As large patches of buddleia are reduced to bare stems throughout the region, forest growers and biosecurity managers are applauding the miniature culprit responsible for the damage.
The Chinese weevil, Cleopus japonicus was released in 2006 by Crown Research Institute Scion as a sustainable weed control measure.
Scion identified the Cleopus weevil as a suitable candidate for biological control because it eats buddleia and nothing else.
Since their release, the weevils have proceeded to strip buddleia bushes of their leaves.
Scion scientist Michelle Watson says this is exactly how biological control is supposed to work.
“The weevils are achieving similar damage to herbicides in late summer to autumn, but without the need to spray,” she says.
“We are getting reports from all over the Bay of Plenty that the weevil is spreading naturally and doing a great job of defoliating buddleia.'
Michelle says the most enthusiastic reports are coming from forest managers.
“Buddleia (Buddleja davidii) is one of New Zealand’s worst forestry weeds, costing the forest industry an estimated $3 million annually in lost production and control costs, so the weevil is very welcome.”
Not only is the weevil helping forest growers, it is also helping managers of public land.
Bay of Plenty Regional Council’s Land Resource Manager (Rotorua), Greg Corbett, says weevils are spreading widely throughout the region and causing significant feeding damage to buddleia plants on roadsides and riverbanks.

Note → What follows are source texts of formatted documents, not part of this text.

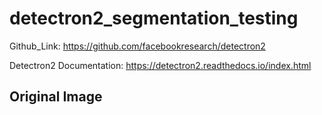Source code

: # detectron2_segmentation_testing

Github_Link: https://github.com/facebookresearch/detectron2

Detectron2 Documentation: https://detectron2.readthedocs.io/index.html

<h2><b>Original Image</b></h2>
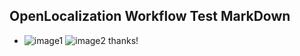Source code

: ## OpenLocalization Workflow Test MarkDown
* ![image1](.\e2a2898a-f262-4eb8-9d92-41d310cc1c66.PNG)   ![image2](.\ba70deac-cda1-463a-ae15-acbb45aa9587.png) 
thanks!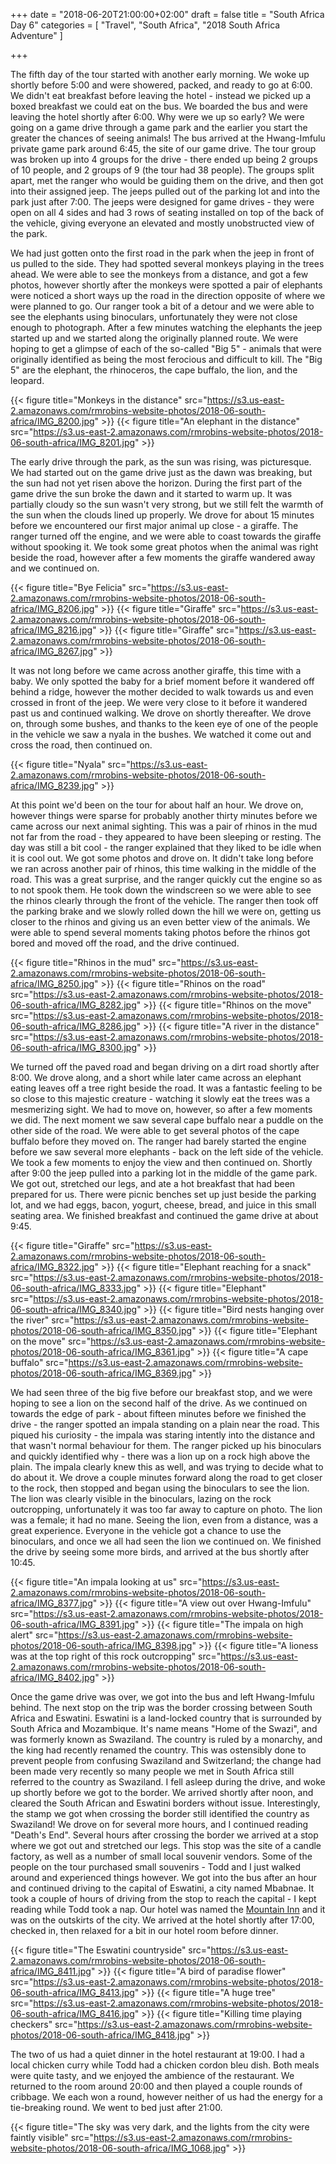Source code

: +++
date = "2018-06-20T21:00:00+02:00"
draft = false
title = "South Africa Day 6"
categories = [ "Travel", "South Africa", "2018 South Africa Adventure" ]

+++

The fifth day of the tour started with another early morning. We woke up shortly before 5:00 and were showered, packed, and ready to go at 6:00. We didn't eat breakfast before leaving the hotel - instead we picked up a boxed breakfast we could eat on the bus. We boarded the bus and were leaving the hotel shortly after 6:00. Why were we up so early? We were going on a game drive through a game park and the earlier you start the greater the chances of seeing animals! The bus arrived at the Hwang-Imfulu private game park around 6:45, the site of our game drive. The tour group was broken up into 4 groups for the drive - there ended up being 2 groups of 10 people, and 2 groups of 9 (the tour had 38 people). The groups split apart, met the ranger who would be guiding them on the drive, and then got into their assigned jeep. The jeeps pulled out of the parking lot and into the park just after 7:00. The jeeps were designed for game drives - they were open on all 4 sides and had 3 rows of seating installed on top of the back of the vehicle, giving everyone an elevated and mostly unobstructed view of the park.

We had just gotten onto the first road in the park when the jeep in front of us pulled to the side. They had spotted several monkeys playing in the trees ahead. We were able to see the monkeys from a distance, and got a few photos, however shortly after the monkeys were spotted a pair of elephants were noticed a short ways up the road in the direction opposite of where we were planned to go. Our ranger took a bit of a detour and we were able to see the elephants using binoculars, unfortunately they were not close enough to photograph. After a few minutes watching the elephants the jeep started up and we started along the originally planned route. We were hoping to get a glimpse of each of the so-called "Big 5" - animals that were originally identified as being the most ferocious and difficult to kill. The "Big 5" are the elephant, the rhinoceros, the cape buffalo, the lion, and the leopard.

{{< figure title="Monkeys in the distance" src="https://s3.us-east-2.amazonaws.com/rmrobins-website-photos/2018-06-south-africa/IMG_8200.jpg" >}}
{{< figure title="An elephant in the distance" src="https://s3.us-east-2.amazonaws.com/rmrobins-website-photos/2018-06-south-africa/IMG_8201.jpg" >}}

The early drive through the park, as the sun was rising, was picturesque. We had started out on the game drive just as the dawn was breaking, but the sun had not yet risen above the horizon. During the first part of the game drive the sun broke the dawn and it started to warm up. It was partially cloudy so the sun wasn't very strong, but we still felt the warmth of the sun when the clouds lined up properly. We drove for about 15 minutes before we encountered our first major animal up close - a giraffe. The ranger turned off the engine, and we were able to coast towards the giraffe without spooking it. We took some great photos when the animal was right beside the road, however after a few moments the giraffe wandered away and we continued on.

{{< figure title="Bye Felicia" src="https://s3.us-east-2.amazonaws.com/rmrobins-website-photos/2018-06-south-africa/IMG_8206.jpg" >}}
{{< figure title="Giraffe" src="https://s3.us-east-2.amazonaws.com/rmrobins-website-photos/2018-06-south-africa/IMG_8216.jpg" >}}
{{< figure title="Giraffe" src="https://s3.us-east-2.amazonaws.com/rmrobins-website-photos/2018-06-south-africa/IMG_8267.jpg" >}}

It was not long before we came across another giraffe, this time with a baby. We only spotted the baby for a brief moment before it wandered off behind a ridge, however the mother decided to walk towards us and even crossed in front of the jeep. We were very close to it before it wandered past us and continued walking. We drove on shortly thereafter. We drove on, through some bushes, and thanks to the keen eye of one of the people in the vehicle we saw a nyala in the bushes. We watched it come out and cross the road, then continued on.

{{< figure title="Nyala" src="https://s3.us-east-2.amazonaws.com/rmrobins-website-photos/2018-06-south-africa/IMG_8239.jpg" >}}

At this point we'd been on the tour for about half an hour. We drove on, however things were sparse for probably another thirty minutes before we came across our next animal sighting. This was a pair of rhinos in the mud not far from the road - they appeared to have been sleeping or resting. The day was still a bit cool - the ranger explained that they liked to be idle when it is cool out. We got some photos and drove on. It didn't take long before we ran across another pair of rhinos, this time walking in the middle of the road. This was a great surprise, and the ranger quickly cut the engine so as to not spook them. He took down the windscreen so we were able to see the rhinos clearly through the front of the vehicle. The ranger then took off the parking brake and we slowly rolled down the hill we were on, getting us closer to the rhinos and giving us an even better view of the animals. We were able to spend several moments taking photos before the rhinos got bored and moved off the road, and the drive continued.

{{< figure title="Rhinos in the mud" src="https://s3.us-east-2.amazonaws.com/rmrobins-website-photos/2018-06-south-africa/IMG_8250.jpg" >}}
{{< figure title="Rhinos on the road" src="https://s3.us-east-2.amazonaws.com/rmrobins-website-photos/2018-06-south-africa/IMG_8282.jpg" >}}
{{< figure title="Rhinos on the move" src="https://s3.us-east-2.amazonaws.com/rmrobins-website-photos/2018-06-south-africa/IMG_8286.jpg" >}}
{{< figure title="A river in the distance" src="https://s3.us-east-2.amazonaws.com/rmrobins-website-photos/2018-06-south-africa/IMG_8300.jpg" >}}

We turned off the paved road and began driving on a dirt road shortly after 8:00. We drove along, and a short while later came across an elephant eating leaves off a tree right beside the road. It was a fantastic feeling to be so close to this majestic creature - watching it slowly eat the trees was a mesmerizing sight. We had to move on, however, so after a few moments we did. The next moment we saw several cape buffalo near a puddle on the other side of the road. We were able to get several photos of the cape buffalo before they moved on. The ranger had barely started the engine before we saw several more elephants - back on the left side of the vehicle. We took a few moments to enjoy the view and then continued on. Shortly after 9:00 the jeep pulled into a parking lot in the middle of the game park. We got out, stretched our legs, and ate a hot breakfast that had been prepared for us. There were picnic benches set up just beside the parking lot, and we had eggs, bacon, yogurt, cheese, bread, and juice in this small seating area. We finished breakfast and continued the game drive at about 9:45.

{{< figure title="Giraffe" src="https://s3.us-east-2.amazonaws.com/rmrobins-website-photos/2018-06-south-africa/IMG_8322.jpg" >}}
{{< figure title="Elephant reaching for a snack" src="https://s3.us-east-2.amazonaws.com/rmrobins-website-photos/2018-06-south-africa/IMG_8333.jpg" >}}
{{< figure title="Elephant" src="https://s3.us-east-2.amazonaws.com/rmrobins-website-photos/2018-06-south-africa/IMG_8340.jpg" >}}
{{< figure title="Bird nests hanging over the river" src="https://s3.us-east-2.amazonaws.com/rmrobins-website-photos/2018-06-south-africa/IMG_8350.jpg" >}}
{{< figure title="Elephant on the move" src="https://s3.us-east-2.amazonaws.com/rmrobins-website-photos/2018-06-south-africa/IMG_8361.jpg" >}}
{{< figure title="A cape buffalo" src="https://s3.us-east-2.amazonaws.com/rmrobins-website-photos/2018-06-south-africa/IMG_8369.jpg" >}}

We had seen three of the big five before our breakfast stop, and we were hoping to see a lion on the second half of the drive. As we continued on towards the edge of park - about fifteen minutes before we finished the drive - the ranger spotted an impala standing on a plain near the road. This piqued his curiosity - the impala was staring intently into the distance and that wasn't normal behaviour for them. The ranger picked up his binoculars and quickly identified why - there was a lion up on a rock high above the plain. The impala clearly knew this as well, and was trying to decide what to do about it. We drove a couple minutes forward along the road to get closer to the rock, then stopped and began using the binoculars to see the lion. The lion was clearly visible in the binoculars, lazing on the rock outcropping, unfortunately it was too far away to capture on photo. The lion was a female; it had no mane. Seeing the lion, even from a distance, was a great experience. Everyone in the vehicle got a chance to use the binoculars, and once we all had seen the lion we continued on. We finished the drive by seeing some more birds, and arrived at the bus shortly after 10:45.

{{< figure title="An impala looking at us" src="https://s3.us-east-2.amazonaws.com/rmrobins-website-photos/2018-06-south-africa/IMG_8377.jpg" >}}
{{< figure title="A view out over Hwang-Imfulu" src="https://s3.us-east-2.amazonaws.com/rmrobins-website-photos/2018-06-south-africa/IMG_8391.jpg" >}}
{{< figure title="The impala on high alert" src="https://s3.us-east-2.amazonaws.com/rmrobins-website-photos/2018-06-south-africa/IMG_8398.jpg" >}}
{{< figure title="A lioness was at the top right of this rock outcropping" src="https://s3.us-east-2.amazonaws.com/rmrobins-website-photos/2018-06-south-africa/IMG_8402.jpg" >}}

Once the game drive was over, we got into the bus and left Hwang-Imfulu behind. The next stop on the trip was the border crossing between South Africa and Eswatini. Eswatini is a land-locked country that is surrounded by South Africa and Mozambique. It's name means "Home of the Swazi", and was formerly known as Swaziland. The country is ruled by a monarchy, and the king had recently renamed the country. This was ostensibly done to prevent people from confusing Swaziland and Switzerland; the change had been made very recently so many people we met in South Africa still referred to the country as Swaziland. I fell asleep during the drive, and woke up shortly before we got to the border. We arrived shortly after noon, and cleared the South African and Eswatini borders without issue. Interestingly, the stamp we got when crossing the border still identified the country as Swaziland! We drove on for several more hours, and I continued reading "Death's End". Several hours after crossing the border we arrived at a stop where we got out and stretched our legs. This stop was the site of a candle factory, as well as a number of small local souvenir vendors. Some of the people on the tour purchased small souvenirs - Todd and I just walked around and experienced things however. We got into the bus after an hour and continued driving to the capital of Eswatini, a city named Mbabnae. It took a couple of hours of driving from the stop to reach the capital - I kept reading while Todd took a nap. Our hotel was named the [Mountain Inn](http://mountaininn.sz/en/) and it was on the outskirts of the city. We arrived at the hotel shortly after 17:00, checked in, then relaxed for a bit in our hotel room before dinner.

{{< figure title="The Eswatini countryside" src="https://s3.us-east-2.amazonaws.com/rmrobins-website-photos/2018-06-south-africa/IMG_8411.jpg" >}}
{{< figure title="A bird of paradise flower" src="https://s3.us-east-2.amazonaws.com/rmrobins-website-photos/2018-06-south-africa/IMG_8413.jpg" >}}
{{< figure title="A huge tree" src="https://s3.us-east-2.amazonaws.com/rmrobins-website-photos/2018-06-south-africa/IMG_8416.jpg" >}}
{{< figure title="Killing time playing checkers" src="https://s3.us-east-2.amazonaws.com/rmrobins-website-photos/2018-06-south-africa/IMG_8418.jpg" >}}

The two of us had a quiet dinner in the hotel restaurant at 19:00. I had a local chicken curry while Todd had a chicken cordon bleu dish. Both meals were quite tasty, and we enjoyed the ambience of the restaurant. We returned to the room around 20:00 and then played a couple rounds of cribbage. We each won a round, however neither of us had the energy for a tie-breaking round. We went to bed just after 21:00.

{{< figure title="The sky was very dark, and the lights from the city were faintly visible" src="https://s3.us-east-2.amazonaws.com/rmrobins-website-photos/2018-06-south-africa/IMG_1068.jpg" >}}
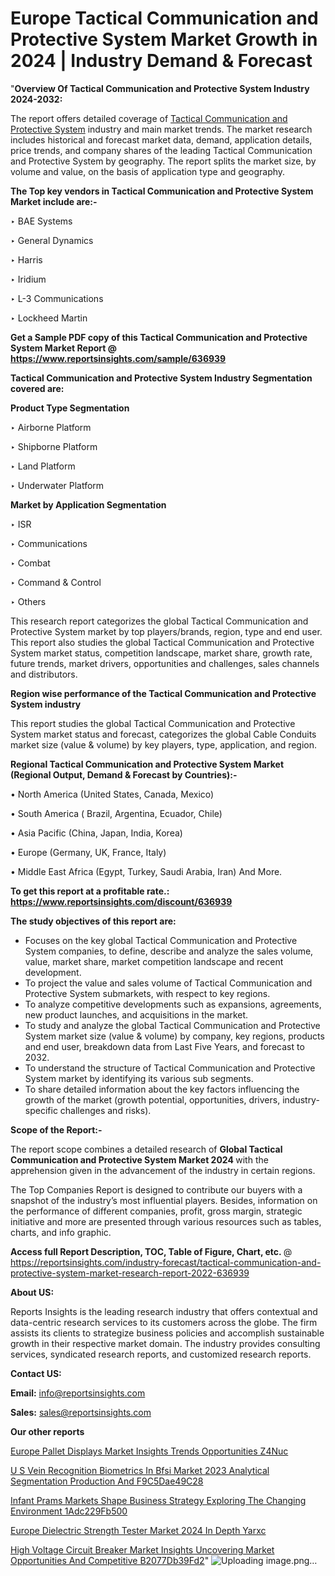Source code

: # Europe Tactical Communication and Protective System Market Growth in 2024 | Industry Demand & Forecast

"<strong>Overview Of Tactical Communication and Protective System Industry 2024-2032:</strong>

The report offers detailed coverage of <a href=https://www.reportsinsights.com/sample/636939>Tactical Communication and Protective System</a> industry and main market trends. The market research includes historical and forecast market data, demand, application details, price trends, and company shares of the leading Tactical Communication and Protective System by geography. The report splits the market size, by volume and value, on the basis of application type and geography.

<strong>The Top key vendors in Tactical Communication and Protective System Market include are:- </strong>

‣ BAE Systems

‣ General Dynamics

‣ Harris

‣ Iridium

‣ L-3 Communications

‣ Lockheed Martin

<strong>Get a Sample PDF copy of this Tactical Communication and Protective System Market Report </strong><strong>@ <a href=https://www.reportsinsights.com/sample/636939 style=color:#0000ff;>https://www.reportsinsights.com/sample/636939</a> </strong>

<strong>Tactical Communication and Protective System Industry Segmentation covered are:</strong>

<strong>Product Type Segmentation</strong>

‣    Airborne Platform

‣ Shipborne Platform

‣ Land Platform

‣ Underwater Platform

<strong>Market by Application Segmentation</strong>

‣   ISR

‣ Communications

‣ Combat

‣ Command & Control

‣ Others

This research report categorizes the global Tactical Communication and Protective System market by top players/brands, region, type and end user. This report also studies the global Tactical Communication and Protective System market status, competition landscape, market share, growth rate, future trends, market drivers, opportunities and challenges, sales channels and distributors.

<strong>Region wise performance of the Tactical Communication and Protective System industry</strong><strong> </strong>

This report studies the global Tactical Communication and Protective System market status and forecast, categorizes the global Cable Conduits market size (value &amp; volume) by key players, type, application, and region. 

<strong>Regional Tactical Communication and Protective System Market (Regional Output, Demand &amp; Forecast by Countries):-</strong>

• North America (United States, Canada, Mexico)

• South America ( Brazil, Argentina, Ecuador, Chile)

• Asia Pacific (China, Japan, India, Korea)

• Europe (Germany, UK, France, Italy)

• Middle East Africa (Egypt, Turkey, Saudi Arabia, Iran) And More.

<strong>To get this report at a profitable rate.: <a href=https://www.reportsinsights.com/discount/636939 style=color:#0000ff;>https://www.reportsinsights.com/discount/636939</a></strong>

<strong>The study objectives of this report are:</strong>
<ul>
  <li>Focuses on the key global Tactical Communication and Protective System companies, to define, describe and analyze the sales volume, value, market share, market competition landscape and recent development.</li>
  <li>To project the value and sales volume of Tactical Communication and Protective System submarkets, with respect to key regions.</li>
  <li>To analyze competitive developments such as expansions, agreements, new product launches, and acquisitions in the market.</li>
  <li>To study and analyze the global Tactical Communication and Protective System market size (value &amp; volume) by company, key regions, products and end user, breakdown data from Last Five Years, and forecast to 2032.</li>
  <li>To understand the structure of Tactical Communication and Protective System market by identifying its various sub segments.</li>
  <li>To share detailed information about the key factors influencing the growth of the market (growth potential, opportunities, drivers, industry-specific challenges and risks).</li>
</ul>
<strong>Scope of the Report:-</strong><strong> </strong>

The report scope combines a detailed research of <strong>Global Tactical Communication and Protective System Market 2024 </strong>with the apprehension given in the advancement of the industry in certain regions.

The Top Companies Report is designed to contribute our buyers with a snapshot of the industry’s most influential players. Besides, information on the performance of different companies, profit, gross margin, strategic initiative and more are presented through various resources such as tables, charts, and info graphic.

<strong>Access full Report Description, TOC, Table of Figure, Chart, etc. </strong>@   <a href=https://reportsinsights.com/industry-forecast/tactical-communication-and-protective-system-market-research-report-2022-636939 style=color:#0000ff;>https://reportsinsights.com/industry-forecast/tactical-communication-and-protective-system-market-research-report-2022-636939</a>

<strong>About US:</strong>

Reports Insights is the leading research industry that offers contextual and data-centric research services to its customers across the globe. The firm assists its clients to strategize business policies and accomplish sustainable growth in their respective market domain. The industry provides consulting services, syndicated research reports, and customized research reports.

<strong>Contact US:</strong>

<p class=""""><b>Email:</b> <a href=mailto:info@reportsinsights.com>info@reportsinsights.com</a></p>
<p class=""""><b>Sales:</b> <a href=mailto:sales@reportsinsights.com>sales@reportsinsights.com</a></p>

<strong>Our other reports</strong>

<a href=https://www.linkedin.com/pulse/europe-pallet-displays-market-insights-trends-opportunities-z4nuc/>Europe Pallet Displays Market Insights Trends Opportunities Z4Nuc</a>

<a href=https://medium.com/@singhaakesh50/u-s-vein-recognition-biometrics-in-bfsi-market-2023-analytical-segmentation-production-and-f9c5dae49c28>U S Vein Recognition Biometrics In Bfsi Market 2023 Analytical Segmentation Production And F9C5Dae49C28</a>

<a href=https://medium.com/@jadhaosuchit578/infant-prams-markets-shape-business-strategy-exploring-the-changing-environment-1adc229fb500>Infant Prams Markets Shape Business Strategy Exploring The Changing Environment 1Adc229Fb500</a>

<a href=https://www.linkedin.com/pulse/europe-dielectric-strength-tester-market-2024-in-depth-yarxc/>Europe Dielectric Strength Tester Market 2024 In Depth Yarxc</a>

<a href=https://medium.com/@gd336335/high-voltage-circuit-breaker-market-insights-uncovering-market-opportunities-and-competitive-b2077db39fd2>High Voltage Circuit Breaker Market Insights Uncovering Market Opportunities And Competitive B2077Db39Fd2</a>"
![Uploading image.png…]()

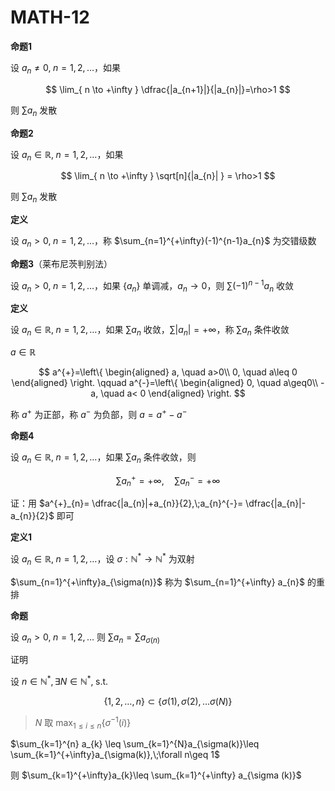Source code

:# MATH-12

**命题1**

设 $a_{n}\neq 0,\; n=1,2,\dots$，如果

$$
\lim_{ n \to +\infty }  \dfrac{|a_{n+1}|}{|a_{n}|}=\rho>1
$$

则 $\sum a_{n}$ 发散

**命题2**

设 $a_{n}\in \mathbb{R},\;n=1,2,\dots$，如果

$$
\lim_{ n \to +\infty } \sqrt[n]{|a_{n}|  } = \rho>1
$$

则 $\sum a_{n}$ 发散

**定义**

设 $a_{n}>0,\;n=1,2,\dots$，称 $\sum_{n=1}^{+\infty}(-1)^{n-1}a_{n}$ 为交错级数

**命题3**（莱布尼茨判别法）

设 $a_{n}>0,\;n=1,2,\dots$，如果 $\{ a_{n} \}$ 单调减，$a_{n}\to 0$，则 $\sum(-1)^{n-1}a_{n}$ 收敛

**定义**

设 $a_{n}\in \mathbb{R},\; n=1,2,\dots$，如果 $\sum a_{n}$ 收敛，$\sum|a_{n}|=+\infty$，称 $\sum a_{n}$ 条件收敛

$a\in \mathbb{R}$

$$
a^{+}=\left\{
\begin{aligned}
a, \quad a>0\\
0, \quad a\leq 0
\end{aligned}
\right.
\qquad
a^{-}=\left\{
\begin{aligned}
0, \quad a\geq0\\
-a, \quad a< 0
\end{aligned}
\right.
$$

称 $a^{+}$ 为正部，称 $a^{-}$ 为负部，则 $a=a^{+}-a^{-}$

**命题4**

设 $a_{n}\in \mathbb{R},\;n=1,2,\dots$，如果 $\sum a_{n}$ 条件收敛，则

$$
\sum a_{n}^{+}=+\infty, \quad \sum a_{n}^{-}=+\infty
$$

证：用 $a^{+}_{n}= \dfrac{|a_{n}|+a_{n}}{2},\;a_{n}^{-}= \dfrac{|a_{n}|-a_{n}}{2}$ 即可

**定义1**

设 $a_{n}\in \mathbb{R},\;n=1,2,\dots$，设 $\sigma:\mathbb{N}^{*}\to \mathbb{N}^{*}$ 为双射

$\sum_{n=1}^{+\infty}a_{\sigma(n)}$ 称为 $\sum_{n=1}^{+\infty} a_{n}$ 的重排

**命题**

设 $a_{n}>0, \; n=1,2,\dots$ 则 $\sum a_{n}=\sum a_{\sigma(n)}$

证明

设 $n\in \mathbb{N}^{*},\exists N\in \mathbb{N}^{*},\;\text{s.t. }$

$$
\{1,2,\dots,n\}\subset\{ \sigma(1),\sigma(2),\dots \sigma(N) \}
$$

> $N$ 取 $\max_{1\leq i\leq n}\{ \sigma ^{-1} (i)\}$

$\sum_{k=1}^{n} a_{k} \leq \sum_{k=1}^{N}a_{\sigma(k)}\leq \sum_{k=1}^{+\infty}a_{\sigma(k)},\;\forall n\geq 1$

则 $\sum_{k=1}^{+\infty}a_{k}\leq \sum_{k=1}^{+\infty} a_{\sigma (k)}$

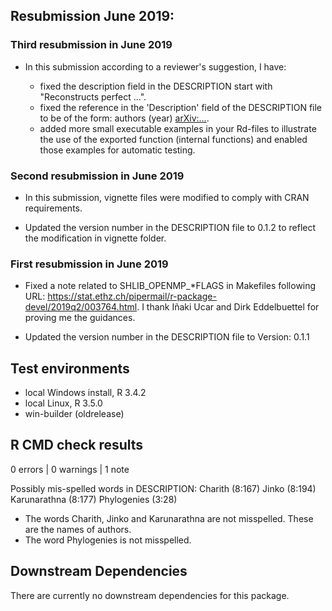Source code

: 
## Resubmission June 2019:

### Third resubmission in June 2019

  * In this submission according to a reviewer's suggestion, I have:
  
      * fixed the description field in the DESCRIPTION start with "Reconstructs perfect ...".
      * fixed the reference in the 'Description' field of the DESCRIPTION file to be of the form: authors (year) <arXiv:...>.
      * added more small executable examples in your Rd-files to illustrate the use of the exported function (internal functions) and enabled those examples for automatic testing.

### Second resubmission in June 2019

  * In this submission, vignette files were modified to comply with CRAN requirements.
  
  * Updated the version number in the DESCRIPTION file to 0.1.2 to reflect the modification in vignette    folder.

### First resubmission in June 2019

  * Fixed a note related to SHLIB_OPENMP_*FLAGS in Makefiles following URL:        https://stat.ethz.ch/pipermail/r-package-devel/2019q2/003764.html.  I thank Iñaki Ucar and Dirk Eddelbuettel
for proving me the guidances.

  * Updated the version number in the DESCRIPTION file to Version: 0.1.1



## Test environments
* local Windows install, R 3.4.2
* local Linux, R 3.5.0
* win-builder (oldrelease)

## R CMD check results

0 errors | 0 warnings | 1 note

Possibly mis-spelled words in DESCRIPTION:
  Charith (8:167)
  Jinko (8:194)
  Karunarathna (8:177)
  Phylogenies (3:28)

 * The words Charith, Jinko and Karunarathna are not misspelled. These are the names of authors.
 * The word Phylogenies is not misspelled.

## Downstream Dependencies

There are currently no downstream dependencies for this package.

“This is very promising - if the weevil continues to thrive, buddleia may cease to be such a serious and costly weed in New Zealand.”
Buddleia was originally introduced to New Zealand as an ornamental plant and became a virilent weed due to its rapid growth rates and ability to colonise bare soil.
People who have various species of buddleia growing in their garden are likely to notice weevil damage.
These plants can be protected using standard pesticides if people want to retain them for ornamental purposes.